Одним из первых в истории отечественной мысли на ситуацию «круга» обратил внимание В. И. Вернадский (не только выдающийся геобиохимик, но и незаурядный методолог науки). Прослеживая историю научной мысли от её до-научных истоков, он пришёл к выводу, что в основе теорий происхождения Вселенной, Земли и Жизни лежит мифо-религиозная идея «Начала мира», бессознательно унаследованная позднейшей философией и наукой [2, с. 313–314]. То есть он показал, что «принцип историзма» – это просто слегка онаученная языковая презумпция «происхождения». А все попытки понять истоки чего-либо с помощью данной презумпции доказывают лишь, что учёные бессознательно для самих себя живут в мире языковых штампов (в мире «научного фольклора», в неосознаваемом плену языка, «в рабстве у слов»).
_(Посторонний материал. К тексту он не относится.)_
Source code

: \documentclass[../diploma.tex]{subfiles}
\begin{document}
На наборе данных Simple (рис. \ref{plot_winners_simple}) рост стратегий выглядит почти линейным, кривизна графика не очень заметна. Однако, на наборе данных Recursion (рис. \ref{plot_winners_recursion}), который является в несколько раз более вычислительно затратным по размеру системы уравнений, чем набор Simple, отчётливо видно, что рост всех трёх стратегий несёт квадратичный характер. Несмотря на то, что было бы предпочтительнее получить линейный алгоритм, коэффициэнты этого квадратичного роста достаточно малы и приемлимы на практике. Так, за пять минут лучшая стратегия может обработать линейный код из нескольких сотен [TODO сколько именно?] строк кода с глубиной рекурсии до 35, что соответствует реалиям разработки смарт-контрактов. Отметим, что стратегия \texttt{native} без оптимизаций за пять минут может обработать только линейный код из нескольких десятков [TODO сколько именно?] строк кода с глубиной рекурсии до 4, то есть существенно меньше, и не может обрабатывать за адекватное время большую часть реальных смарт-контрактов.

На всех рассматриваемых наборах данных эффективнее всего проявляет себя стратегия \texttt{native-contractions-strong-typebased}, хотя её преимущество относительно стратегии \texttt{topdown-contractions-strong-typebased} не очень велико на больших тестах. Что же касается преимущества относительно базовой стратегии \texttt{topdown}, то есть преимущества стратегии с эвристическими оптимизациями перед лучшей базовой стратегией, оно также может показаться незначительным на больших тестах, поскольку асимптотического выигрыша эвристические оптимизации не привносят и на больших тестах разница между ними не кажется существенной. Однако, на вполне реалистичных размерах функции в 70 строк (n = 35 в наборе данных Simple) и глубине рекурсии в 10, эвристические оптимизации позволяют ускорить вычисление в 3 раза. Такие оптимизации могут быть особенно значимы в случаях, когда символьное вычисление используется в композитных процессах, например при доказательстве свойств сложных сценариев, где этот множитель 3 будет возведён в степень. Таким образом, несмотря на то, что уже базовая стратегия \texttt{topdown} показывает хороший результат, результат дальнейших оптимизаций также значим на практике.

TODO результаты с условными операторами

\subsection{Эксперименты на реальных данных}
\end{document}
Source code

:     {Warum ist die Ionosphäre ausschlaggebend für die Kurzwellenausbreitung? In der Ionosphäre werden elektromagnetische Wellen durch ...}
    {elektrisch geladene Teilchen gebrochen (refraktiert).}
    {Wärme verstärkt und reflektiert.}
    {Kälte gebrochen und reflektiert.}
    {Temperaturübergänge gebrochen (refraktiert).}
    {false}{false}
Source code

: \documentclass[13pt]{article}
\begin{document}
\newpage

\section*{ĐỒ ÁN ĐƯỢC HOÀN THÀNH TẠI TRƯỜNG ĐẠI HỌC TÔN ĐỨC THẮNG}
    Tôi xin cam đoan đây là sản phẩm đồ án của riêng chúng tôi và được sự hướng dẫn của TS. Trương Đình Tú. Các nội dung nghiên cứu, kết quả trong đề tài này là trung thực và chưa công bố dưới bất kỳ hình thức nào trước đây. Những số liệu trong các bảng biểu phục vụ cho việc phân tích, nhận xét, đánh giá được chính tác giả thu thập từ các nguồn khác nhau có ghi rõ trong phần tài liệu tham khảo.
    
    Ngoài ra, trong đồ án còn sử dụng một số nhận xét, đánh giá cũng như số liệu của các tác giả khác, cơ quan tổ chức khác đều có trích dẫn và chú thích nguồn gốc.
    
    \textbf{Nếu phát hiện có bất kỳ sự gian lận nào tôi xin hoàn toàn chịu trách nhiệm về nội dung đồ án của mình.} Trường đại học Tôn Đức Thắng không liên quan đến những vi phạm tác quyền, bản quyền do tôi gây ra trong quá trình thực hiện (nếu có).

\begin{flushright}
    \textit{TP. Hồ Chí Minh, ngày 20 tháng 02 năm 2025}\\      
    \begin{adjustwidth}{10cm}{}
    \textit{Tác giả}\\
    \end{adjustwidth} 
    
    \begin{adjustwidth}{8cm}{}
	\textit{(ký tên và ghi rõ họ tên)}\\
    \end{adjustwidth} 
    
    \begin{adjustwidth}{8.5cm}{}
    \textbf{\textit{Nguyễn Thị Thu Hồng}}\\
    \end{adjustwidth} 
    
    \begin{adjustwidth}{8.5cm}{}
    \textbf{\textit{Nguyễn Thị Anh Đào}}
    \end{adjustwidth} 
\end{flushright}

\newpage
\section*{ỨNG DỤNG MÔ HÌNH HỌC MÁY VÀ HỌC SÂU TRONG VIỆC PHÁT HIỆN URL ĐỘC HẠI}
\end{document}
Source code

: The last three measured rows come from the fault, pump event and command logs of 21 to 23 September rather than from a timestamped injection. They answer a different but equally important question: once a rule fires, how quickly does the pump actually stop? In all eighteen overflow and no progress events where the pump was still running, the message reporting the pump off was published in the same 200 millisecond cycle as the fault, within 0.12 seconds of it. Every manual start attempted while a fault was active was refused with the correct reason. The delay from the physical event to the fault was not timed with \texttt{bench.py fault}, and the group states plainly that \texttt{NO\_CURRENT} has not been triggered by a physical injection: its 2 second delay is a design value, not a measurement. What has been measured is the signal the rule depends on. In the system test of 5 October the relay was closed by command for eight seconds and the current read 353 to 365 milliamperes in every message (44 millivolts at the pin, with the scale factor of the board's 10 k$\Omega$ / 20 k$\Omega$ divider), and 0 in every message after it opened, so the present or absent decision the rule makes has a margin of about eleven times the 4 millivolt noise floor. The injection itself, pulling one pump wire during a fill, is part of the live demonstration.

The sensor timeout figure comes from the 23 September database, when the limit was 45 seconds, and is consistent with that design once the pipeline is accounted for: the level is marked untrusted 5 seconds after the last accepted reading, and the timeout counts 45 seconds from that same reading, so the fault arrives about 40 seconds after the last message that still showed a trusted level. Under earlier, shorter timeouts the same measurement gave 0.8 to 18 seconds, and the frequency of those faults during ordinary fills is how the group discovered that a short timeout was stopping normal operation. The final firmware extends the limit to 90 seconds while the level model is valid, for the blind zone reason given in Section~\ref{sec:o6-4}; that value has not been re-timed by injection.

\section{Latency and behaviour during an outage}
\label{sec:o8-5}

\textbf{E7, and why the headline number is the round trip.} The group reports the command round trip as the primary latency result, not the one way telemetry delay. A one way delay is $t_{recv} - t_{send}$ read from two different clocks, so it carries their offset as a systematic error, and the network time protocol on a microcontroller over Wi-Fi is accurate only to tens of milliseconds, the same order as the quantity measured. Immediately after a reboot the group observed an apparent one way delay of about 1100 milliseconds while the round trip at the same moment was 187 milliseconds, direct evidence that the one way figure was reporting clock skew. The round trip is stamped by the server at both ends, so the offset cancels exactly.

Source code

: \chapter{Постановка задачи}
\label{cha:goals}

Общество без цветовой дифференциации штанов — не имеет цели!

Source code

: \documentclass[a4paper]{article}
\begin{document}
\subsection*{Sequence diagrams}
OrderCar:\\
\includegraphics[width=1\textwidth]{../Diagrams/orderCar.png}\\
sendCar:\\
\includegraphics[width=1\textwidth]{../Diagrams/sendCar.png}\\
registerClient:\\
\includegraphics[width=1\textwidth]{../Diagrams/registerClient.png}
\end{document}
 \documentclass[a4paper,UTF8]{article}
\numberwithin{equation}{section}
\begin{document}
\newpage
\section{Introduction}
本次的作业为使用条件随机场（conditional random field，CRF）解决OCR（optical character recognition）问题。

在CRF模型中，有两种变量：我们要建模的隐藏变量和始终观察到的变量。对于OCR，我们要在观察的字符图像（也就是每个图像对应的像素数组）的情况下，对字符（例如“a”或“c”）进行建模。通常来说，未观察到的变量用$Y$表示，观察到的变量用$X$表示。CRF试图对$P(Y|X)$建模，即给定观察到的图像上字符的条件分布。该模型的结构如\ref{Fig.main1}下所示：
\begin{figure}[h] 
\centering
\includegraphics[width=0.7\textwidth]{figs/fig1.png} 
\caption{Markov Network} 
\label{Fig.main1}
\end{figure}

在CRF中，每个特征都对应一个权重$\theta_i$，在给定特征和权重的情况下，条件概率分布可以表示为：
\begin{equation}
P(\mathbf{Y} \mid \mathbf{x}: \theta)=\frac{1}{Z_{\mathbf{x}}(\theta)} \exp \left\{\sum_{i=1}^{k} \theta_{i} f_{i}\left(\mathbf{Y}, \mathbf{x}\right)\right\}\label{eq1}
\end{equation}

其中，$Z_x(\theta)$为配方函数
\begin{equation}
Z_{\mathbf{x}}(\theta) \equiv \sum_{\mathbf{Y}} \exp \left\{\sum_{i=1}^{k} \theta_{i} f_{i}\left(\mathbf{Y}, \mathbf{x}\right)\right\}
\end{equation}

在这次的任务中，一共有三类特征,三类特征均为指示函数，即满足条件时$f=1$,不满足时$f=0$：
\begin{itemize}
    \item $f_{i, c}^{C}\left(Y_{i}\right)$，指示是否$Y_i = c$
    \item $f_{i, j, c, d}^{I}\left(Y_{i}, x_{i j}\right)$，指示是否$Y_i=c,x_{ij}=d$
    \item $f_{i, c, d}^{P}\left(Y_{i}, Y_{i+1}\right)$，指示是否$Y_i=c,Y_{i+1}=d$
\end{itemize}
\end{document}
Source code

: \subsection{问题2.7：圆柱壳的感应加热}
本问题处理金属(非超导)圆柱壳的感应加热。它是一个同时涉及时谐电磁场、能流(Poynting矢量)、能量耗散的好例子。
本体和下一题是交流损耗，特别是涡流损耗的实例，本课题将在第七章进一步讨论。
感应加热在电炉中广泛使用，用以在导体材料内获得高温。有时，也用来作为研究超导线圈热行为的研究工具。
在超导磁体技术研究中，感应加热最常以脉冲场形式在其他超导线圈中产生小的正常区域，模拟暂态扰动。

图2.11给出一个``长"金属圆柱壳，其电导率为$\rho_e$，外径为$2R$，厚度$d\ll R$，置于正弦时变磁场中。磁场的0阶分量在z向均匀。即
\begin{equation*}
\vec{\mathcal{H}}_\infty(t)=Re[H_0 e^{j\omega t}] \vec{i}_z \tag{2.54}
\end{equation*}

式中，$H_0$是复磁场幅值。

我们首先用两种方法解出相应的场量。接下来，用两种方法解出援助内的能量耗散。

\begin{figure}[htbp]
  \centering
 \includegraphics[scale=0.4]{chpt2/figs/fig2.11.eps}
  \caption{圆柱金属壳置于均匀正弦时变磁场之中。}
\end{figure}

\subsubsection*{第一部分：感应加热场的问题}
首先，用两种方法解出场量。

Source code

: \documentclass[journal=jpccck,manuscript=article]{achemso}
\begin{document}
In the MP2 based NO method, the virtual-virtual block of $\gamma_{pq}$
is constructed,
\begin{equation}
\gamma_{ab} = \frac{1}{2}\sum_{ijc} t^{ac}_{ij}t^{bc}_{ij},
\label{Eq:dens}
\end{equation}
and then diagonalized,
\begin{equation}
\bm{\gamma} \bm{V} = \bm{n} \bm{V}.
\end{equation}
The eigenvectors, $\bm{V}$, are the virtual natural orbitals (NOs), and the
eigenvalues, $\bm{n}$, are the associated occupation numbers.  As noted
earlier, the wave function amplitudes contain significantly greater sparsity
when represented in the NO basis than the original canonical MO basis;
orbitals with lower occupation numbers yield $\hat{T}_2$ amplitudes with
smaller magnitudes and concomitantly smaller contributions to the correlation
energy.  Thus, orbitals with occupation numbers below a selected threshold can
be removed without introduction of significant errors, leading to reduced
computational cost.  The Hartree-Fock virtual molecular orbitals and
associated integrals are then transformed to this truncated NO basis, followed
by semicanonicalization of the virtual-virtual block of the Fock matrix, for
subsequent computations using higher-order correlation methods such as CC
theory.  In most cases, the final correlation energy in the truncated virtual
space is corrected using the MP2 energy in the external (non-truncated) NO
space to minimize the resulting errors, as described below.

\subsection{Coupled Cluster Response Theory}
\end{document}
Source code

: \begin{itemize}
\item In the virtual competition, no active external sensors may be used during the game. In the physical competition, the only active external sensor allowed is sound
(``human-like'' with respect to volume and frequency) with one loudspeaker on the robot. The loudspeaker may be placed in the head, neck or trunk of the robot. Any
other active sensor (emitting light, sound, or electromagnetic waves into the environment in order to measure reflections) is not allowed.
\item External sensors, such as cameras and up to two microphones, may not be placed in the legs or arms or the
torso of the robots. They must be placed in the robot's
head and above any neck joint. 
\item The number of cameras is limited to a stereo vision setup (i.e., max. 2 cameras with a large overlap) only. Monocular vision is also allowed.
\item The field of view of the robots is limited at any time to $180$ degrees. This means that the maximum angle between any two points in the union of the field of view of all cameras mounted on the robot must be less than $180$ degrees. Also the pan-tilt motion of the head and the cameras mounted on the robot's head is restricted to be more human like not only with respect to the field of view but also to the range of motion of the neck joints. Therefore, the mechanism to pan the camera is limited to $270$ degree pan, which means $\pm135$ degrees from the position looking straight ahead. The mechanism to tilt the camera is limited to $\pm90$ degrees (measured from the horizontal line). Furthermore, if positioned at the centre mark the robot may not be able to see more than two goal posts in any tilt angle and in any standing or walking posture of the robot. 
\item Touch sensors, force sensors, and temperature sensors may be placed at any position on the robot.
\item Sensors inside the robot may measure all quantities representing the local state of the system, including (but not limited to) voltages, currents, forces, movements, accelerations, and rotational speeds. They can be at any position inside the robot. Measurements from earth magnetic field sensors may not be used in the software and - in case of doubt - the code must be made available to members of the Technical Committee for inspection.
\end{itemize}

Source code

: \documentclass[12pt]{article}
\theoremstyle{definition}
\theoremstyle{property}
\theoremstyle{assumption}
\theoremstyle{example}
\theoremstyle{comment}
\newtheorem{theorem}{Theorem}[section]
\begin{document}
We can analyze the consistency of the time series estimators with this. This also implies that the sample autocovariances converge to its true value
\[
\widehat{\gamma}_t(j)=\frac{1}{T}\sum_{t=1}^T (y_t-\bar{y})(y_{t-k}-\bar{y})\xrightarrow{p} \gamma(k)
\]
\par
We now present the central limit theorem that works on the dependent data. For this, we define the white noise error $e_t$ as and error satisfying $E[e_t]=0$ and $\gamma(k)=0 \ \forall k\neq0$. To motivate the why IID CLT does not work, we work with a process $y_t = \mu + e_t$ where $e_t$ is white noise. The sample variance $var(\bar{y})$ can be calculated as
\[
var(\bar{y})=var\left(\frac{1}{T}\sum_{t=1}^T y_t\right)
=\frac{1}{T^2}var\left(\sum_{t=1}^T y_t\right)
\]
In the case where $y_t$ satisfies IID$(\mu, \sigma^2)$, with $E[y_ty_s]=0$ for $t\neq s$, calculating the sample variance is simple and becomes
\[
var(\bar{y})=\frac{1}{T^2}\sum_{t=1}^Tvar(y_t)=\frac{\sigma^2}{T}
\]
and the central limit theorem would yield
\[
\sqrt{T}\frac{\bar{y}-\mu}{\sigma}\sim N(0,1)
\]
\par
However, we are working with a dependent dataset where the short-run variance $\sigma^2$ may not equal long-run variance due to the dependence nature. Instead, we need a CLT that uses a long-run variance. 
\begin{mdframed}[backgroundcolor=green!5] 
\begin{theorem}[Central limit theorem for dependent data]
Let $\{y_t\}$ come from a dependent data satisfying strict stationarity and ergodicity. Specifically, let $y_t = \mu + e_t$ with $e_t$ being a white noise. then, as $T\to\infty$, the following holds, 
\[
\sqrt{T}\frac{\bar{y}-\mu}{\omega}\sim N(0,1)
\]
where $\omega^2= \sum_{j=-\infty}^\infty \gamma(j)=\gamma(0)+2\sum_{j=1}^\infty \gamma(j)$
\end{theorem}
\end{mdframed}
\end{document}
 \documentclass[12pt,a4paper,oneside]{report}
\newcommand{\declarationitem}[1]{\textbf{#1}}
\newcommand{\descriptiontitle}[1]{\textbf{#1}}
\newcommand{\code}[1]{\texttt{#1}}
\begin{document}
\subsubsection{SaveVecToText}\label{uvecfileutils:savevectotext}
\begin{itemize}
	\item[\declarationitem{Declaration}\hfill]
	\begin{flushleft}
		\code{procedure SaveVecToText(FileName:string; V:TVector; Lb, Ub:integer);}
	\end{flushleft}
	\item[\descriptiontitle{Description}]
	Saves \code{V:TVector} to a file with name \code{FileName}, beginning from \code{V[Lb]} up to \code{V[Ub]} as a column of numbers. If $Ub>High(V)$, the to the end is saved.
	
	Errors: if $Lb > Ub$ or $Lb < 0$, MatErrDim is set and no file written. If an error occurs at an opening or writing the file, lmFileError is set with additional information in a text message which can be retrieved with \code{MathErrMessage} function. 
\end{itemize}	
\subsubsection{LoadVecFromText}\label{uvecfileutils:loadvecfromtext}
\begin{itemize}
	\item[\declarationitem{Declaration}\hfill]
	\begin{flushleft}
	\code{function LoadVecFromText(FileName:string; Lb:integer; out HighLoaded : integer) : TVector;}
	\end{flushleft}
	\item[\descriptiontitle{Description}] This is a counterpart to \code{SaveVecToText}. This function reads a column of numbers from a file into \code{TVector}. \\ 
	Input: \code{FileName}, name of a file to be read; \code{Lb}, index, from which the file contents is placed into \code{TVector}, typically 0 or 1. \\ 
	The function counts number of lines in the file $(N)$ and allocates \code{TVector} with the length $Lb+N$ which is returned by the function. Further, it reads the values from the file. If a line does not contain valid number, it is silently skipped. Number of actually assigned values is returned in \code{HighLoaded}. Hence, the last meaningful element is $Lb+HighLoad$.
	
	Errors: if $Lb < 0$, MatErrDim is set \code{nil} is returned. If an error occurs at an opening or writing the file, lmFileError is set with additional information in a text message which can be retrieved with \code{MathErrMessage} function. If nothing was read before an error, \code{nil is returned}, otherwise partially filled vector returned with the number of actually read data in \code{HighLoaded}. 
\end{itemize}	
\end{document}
Тема неосознаваемой зависимости мышления от языка тоже очень слабо понимается современным научным сознанием. Здесь сыграла свою роковую роль многодесятилетняя промывка мозгов «теорией отражения», согласно которой у форм общественного сознания нет ни собственной истории, ни собственного развития, ни изменчивой во времени смысловой структуры. Именно поэтому с огромным трудом получает признание тот факт, что у каждой исторической эпохи – своя ментальная атмосфера, проявляющая себя в соответствующих ментально-языковых структурах [6, с. 199–201].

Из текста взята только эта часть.